◆ GIVEN ENTRIES:
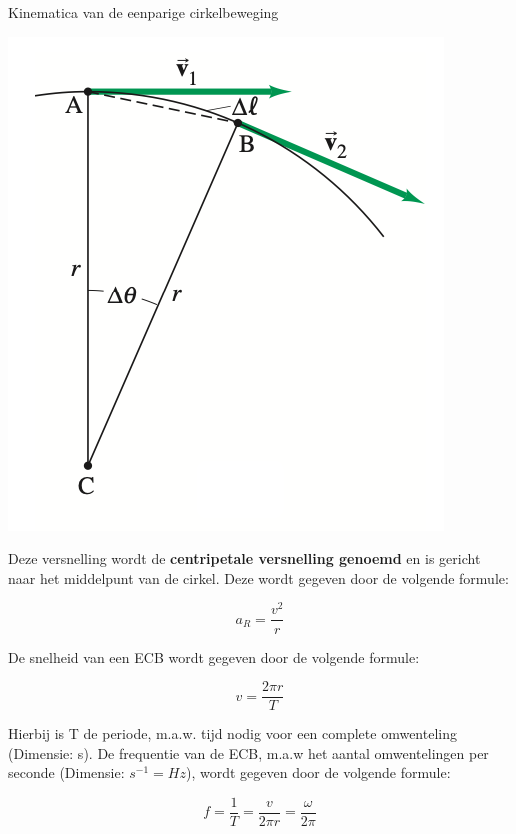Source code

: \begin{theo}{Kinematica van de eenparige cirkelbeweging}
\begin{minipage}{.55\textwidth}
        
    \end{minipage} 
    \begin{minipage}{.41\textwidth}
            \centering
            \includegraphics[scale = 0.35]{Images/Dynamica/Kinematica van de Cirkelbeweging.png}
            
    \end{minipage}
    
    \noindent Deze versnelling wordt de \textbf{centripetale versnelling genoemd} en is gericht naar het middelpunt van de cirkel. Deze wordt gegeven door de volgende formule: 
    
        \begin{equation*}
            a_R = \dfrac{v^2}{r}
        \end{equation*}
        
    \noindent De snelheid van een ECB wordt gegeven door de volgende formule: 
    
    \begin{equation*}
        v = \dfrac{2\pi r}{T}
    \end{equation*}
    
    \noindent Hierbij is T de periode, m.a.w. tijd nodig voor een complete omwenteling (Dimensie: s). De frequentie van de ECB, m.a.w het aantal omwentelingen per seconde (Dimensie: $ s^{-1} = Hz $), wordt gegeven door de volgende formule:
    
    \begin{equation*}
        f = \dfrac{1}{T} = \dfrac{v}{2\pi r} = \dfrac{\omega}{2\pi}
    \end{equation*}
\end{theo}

* * *

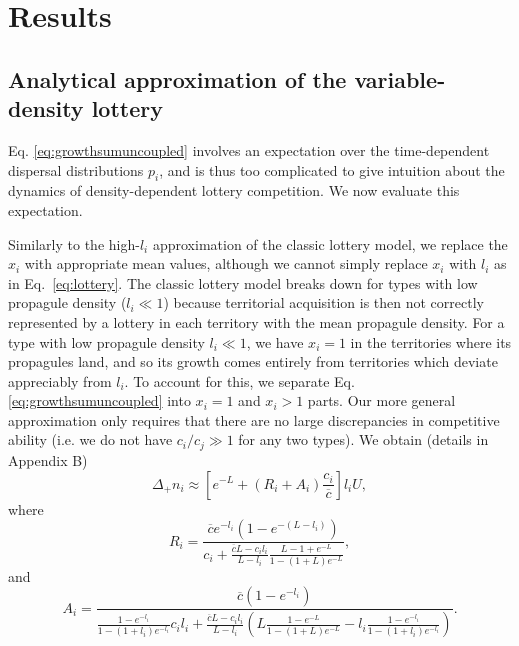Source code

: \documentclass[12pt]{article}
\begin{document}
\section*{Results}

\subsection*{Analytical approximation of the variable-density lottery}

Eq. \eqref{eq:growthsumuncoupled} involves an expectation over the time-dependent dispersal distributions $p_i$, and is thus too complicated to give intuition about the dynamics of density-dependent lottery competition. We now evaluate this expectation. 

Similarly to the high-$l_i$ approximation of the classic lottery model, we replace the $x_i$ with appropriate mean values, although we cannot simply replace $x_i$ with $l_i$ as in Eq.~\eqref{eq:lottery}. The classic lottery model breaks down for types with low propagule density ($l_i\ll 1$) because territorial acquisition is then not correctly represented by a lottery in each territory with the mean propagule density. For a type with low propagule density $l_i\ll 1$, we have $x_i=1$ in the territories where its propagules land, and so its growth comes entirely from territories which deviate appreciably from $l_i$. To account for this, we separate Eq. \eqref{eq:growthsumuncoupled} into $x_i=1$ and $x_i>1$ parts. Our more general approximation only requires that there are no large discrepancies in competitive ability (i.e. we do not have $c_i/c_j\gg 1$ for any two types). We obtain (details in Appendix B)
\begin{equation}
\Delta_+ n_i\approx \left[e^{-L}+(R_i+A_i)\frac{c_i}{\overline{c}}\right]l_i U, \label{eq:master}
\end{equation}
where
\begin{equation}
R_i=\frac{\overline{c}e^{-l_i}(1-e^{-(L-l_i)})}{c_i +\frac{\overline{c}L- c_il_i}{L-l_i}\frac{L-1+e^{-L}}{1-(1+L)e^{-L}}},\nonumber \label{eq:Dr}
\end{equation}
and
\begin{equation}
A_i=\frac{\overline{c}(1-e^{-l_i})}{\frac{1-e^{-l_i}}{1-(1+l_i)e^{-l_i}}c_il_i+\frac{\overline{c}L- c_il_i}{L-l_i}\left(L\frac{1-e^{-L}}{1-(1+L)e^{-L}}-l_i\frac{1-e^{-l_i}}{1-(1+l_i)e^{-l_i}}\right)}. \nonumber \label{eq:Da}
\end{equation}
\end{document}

◆ YOUR GOAL: Work out how many lines contain the word "nonumber" in the records, and answer with the number only.

◆ RESULT OF THIS EXERCISE: 2